#### [LISTED RECORDS]
######
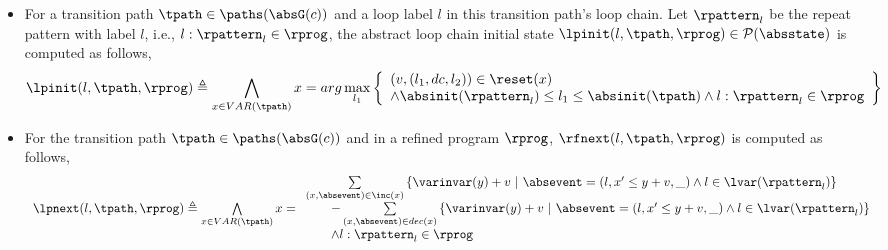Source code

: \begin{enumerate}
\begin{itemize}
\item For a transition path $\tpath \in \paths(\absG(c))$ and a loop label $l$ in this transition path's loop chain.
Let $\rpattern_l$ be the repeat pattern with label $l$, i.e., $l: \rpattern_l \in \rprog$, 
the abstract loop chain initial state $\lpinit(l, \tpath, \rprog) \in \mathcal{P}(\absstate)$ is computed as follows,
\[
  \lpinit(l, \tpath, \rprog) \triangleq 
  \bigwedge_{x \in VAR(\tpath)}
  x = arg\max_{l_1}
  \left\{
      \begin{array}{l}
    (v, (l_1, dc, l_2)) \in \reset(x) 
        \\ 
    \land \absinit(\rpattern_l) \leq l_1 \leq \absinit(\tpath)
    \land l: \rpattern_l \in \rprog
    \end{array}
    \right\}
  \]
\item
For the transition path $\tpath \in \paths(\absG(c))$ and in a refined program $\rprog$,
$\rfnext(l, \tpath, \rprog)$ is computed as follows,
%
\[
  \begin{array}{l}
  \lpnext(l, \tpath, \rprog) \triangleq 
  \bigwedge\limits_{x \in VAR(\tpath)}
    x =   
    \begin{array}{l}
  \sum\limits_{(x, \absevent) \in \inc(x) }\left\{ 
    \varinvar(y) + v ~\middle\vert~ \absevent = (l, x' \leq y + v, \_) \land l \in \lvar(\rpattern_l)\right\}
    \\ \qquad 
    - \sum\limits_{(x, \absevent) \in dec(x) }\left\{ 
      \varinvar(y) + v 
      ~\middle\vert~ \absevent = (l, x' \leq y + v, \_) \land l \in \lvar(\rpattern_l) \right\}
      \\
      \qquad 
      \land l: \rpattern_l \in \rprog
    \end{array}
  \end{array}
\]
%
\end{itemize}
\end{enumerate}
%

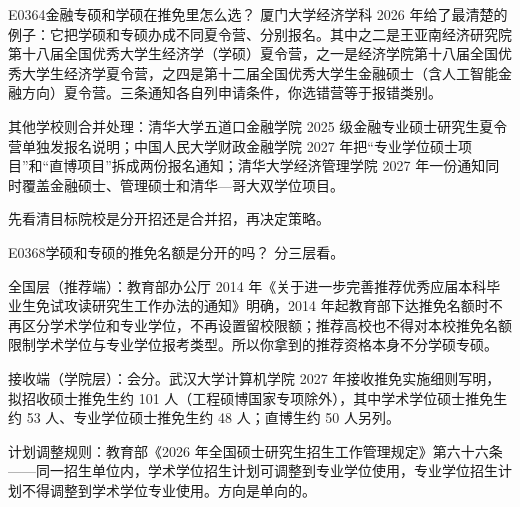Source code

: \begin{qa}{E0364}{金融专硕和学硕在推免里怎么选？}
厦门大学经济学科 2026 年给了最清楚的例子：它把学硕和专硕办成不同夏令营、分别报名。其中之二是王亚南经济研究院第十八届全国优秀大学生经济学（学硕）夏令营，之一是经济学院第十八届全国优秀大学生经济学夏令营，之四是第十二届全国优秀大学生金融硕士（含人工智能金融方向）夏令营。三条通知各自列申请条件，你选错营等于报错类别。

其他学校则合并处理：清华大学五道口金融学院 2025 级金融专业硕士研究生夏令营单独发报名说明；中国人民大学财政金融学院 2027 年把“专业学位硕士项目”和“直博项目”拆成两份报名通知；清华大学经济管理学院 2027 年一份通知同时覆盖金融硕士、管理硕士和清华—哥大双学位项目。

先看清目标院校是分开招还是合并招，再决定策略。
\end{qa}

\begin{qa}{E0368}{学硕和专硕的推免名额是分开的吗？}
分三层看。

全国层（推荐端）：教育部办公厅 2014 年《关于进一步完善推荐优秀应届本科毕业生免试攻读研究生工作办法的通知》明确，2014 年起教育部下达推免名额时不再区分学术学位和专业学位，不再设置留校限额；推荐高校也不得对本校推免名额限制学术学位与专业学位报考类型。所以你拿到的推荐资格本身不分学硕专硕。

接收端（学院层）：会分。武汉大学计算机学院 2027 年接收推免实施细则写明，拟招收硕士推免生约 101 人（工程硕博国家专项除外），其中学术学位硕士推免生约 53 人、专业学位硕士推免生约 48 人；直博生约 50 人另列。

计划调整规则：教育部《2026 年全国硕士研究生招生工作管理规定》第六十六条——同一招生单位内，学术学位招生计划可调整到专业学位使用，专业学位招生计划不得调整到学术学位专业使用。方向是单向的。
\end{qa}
######
#### [TO DO]
Exactly as written, give every entry again, but not the pictures.

#### [SOLUTION FOR THIS TASK]
Source code

: \begin{enumerate}
\begin{itemize}
\item For a transition path $\tpath \in \paths(\absG(c))$ and a loop label $l$ in this transition path's loop chain.
Let $\rpattern_l$ be the repeat pattern with label $l$, i.e., $l: \rpattern_l \in \rprog$, 
the abstract loop chain initial state $\lpinit(l, \tpath, \rprog) \in \mathcal{P}(\absstate)$ is computed as follows,
\[
  \lpinit(l, \tpath, \rprog) \triangleq 
  \bigwedge_{x \in VAR(\tpath)}
  x = arg\max_{l_1}
  \left\{
      \begin{array}{l}
    (v, (l_1, dc, l_2)) \in \reset(x) 
        \\ 
    \land \absinit(\rpattern_l) \leq l_1 \leq \absinit(\tpath)
    \land l: \rpattern_l \in \rprog
    \end{array}
    \right\}
  \]
\item
For the transition path $\tpath \in \paths(\absG(c))$ and in a refined program $\rprog$,
$\rfnext(l, \tpath, \rprog)$ is computed as follows,
%
\[
  \begin{array}{l}
  \lpnext(l, \tpath, \rprog) \triangleq 
  \bigwedge\limits_{x \in VAR(\tpath)}
    x =   
    \begin{array}{l}
  \sum\limits_{(x, \absevent) \in \inc(x) }\left\{ 
    \varinvar(y) + v ~\middle\vert~ \absevent = (l, x' \leq y + v, \_) \land l \in \lvar(\rpattern_l)\right\}
    \\ \qquad 
    - \sum\limits_{(x, \absevent) \in dec(x) }\left\{ 
      \varinvar(y) + v 
      ~\middle\vert~ \absevent = (l, x' \leq y + v, \_) \land l \in \lvar(\rpattern_l) \right\}
      \\
      \qquad 
      \land l: \rpattern_l \in \rprog
    \end{array}
  \end{array}
\]
%
\end{itemize}
\end{enumerate}
%

Source code

: \begin{qa}{E0364}{金融专硕和学硕在推免里怎么选？}
厦门大学经济学科 2026 年给了最清楚的例子：它把学硕和专硕办成不同夏令营、分别报名。其中之二是王亚南经济研究院第十八届全国优秀大学生经济学（学硕）夏令营，之一是经济学院第十八届全国优秀大学生经济学夏令营，之四是第十二届全国优秀大学生金融硕士（含人工智能金融方向）夏令营。三条通知各自列申请条件，你选错营等于报错类别。

其他学校则合并处理：清华大学五道口金融学院 2025 级金融专业硕士研究生夏令营单独发报名说明；中国人民大学财政金融学院 2027 年把“专业学位硕士项目”和“直博项目”拆成两份报名通知；清华大学经济管理学院 2027 年一份通知同时覆盖金融硕士、管理硕士和清华—哥大双学位项目。

先看清目标院校是分开招还是合并招，再决定策略。
\end{qa}

\begin{qa}{E0368}{学硕和专硕的推免名额是分开的吗？}
分三层看。

全国层（推荐端）：教育部办公厅 2014 年《关于进一步完善推荐优秀应届本科毕业生免试攻读研究生工作办法的通知》明确，2014 年起教育部下达推免名额时不再区分学术学位和专业学位，不再设置留校限额；推荐高校也不得对本校推免名额限制学术学位与专业学位报考类型。所以你拿到的推荐资格本身不分学硕专硕。

接收端（学院层）：会分。武汉大学计算机学院 2027 年接收推免实施细则写明，拟招收硕士推免生约 101 人（工程硕博国家专项除外），其中学术学位硕士推免生约 53 人、专业学位硕士推免生约 48 人；直博生约 50 人另列。

计划调整规则：教育部《2026 年全国硕士研究生招生工作管理规定》第六十六条——同一招生单位内，学术学位招生计划可调整到专业学位使用，专业学位招生计划不得调整到学术学位专业使用。方向是单向的。
\end{qa}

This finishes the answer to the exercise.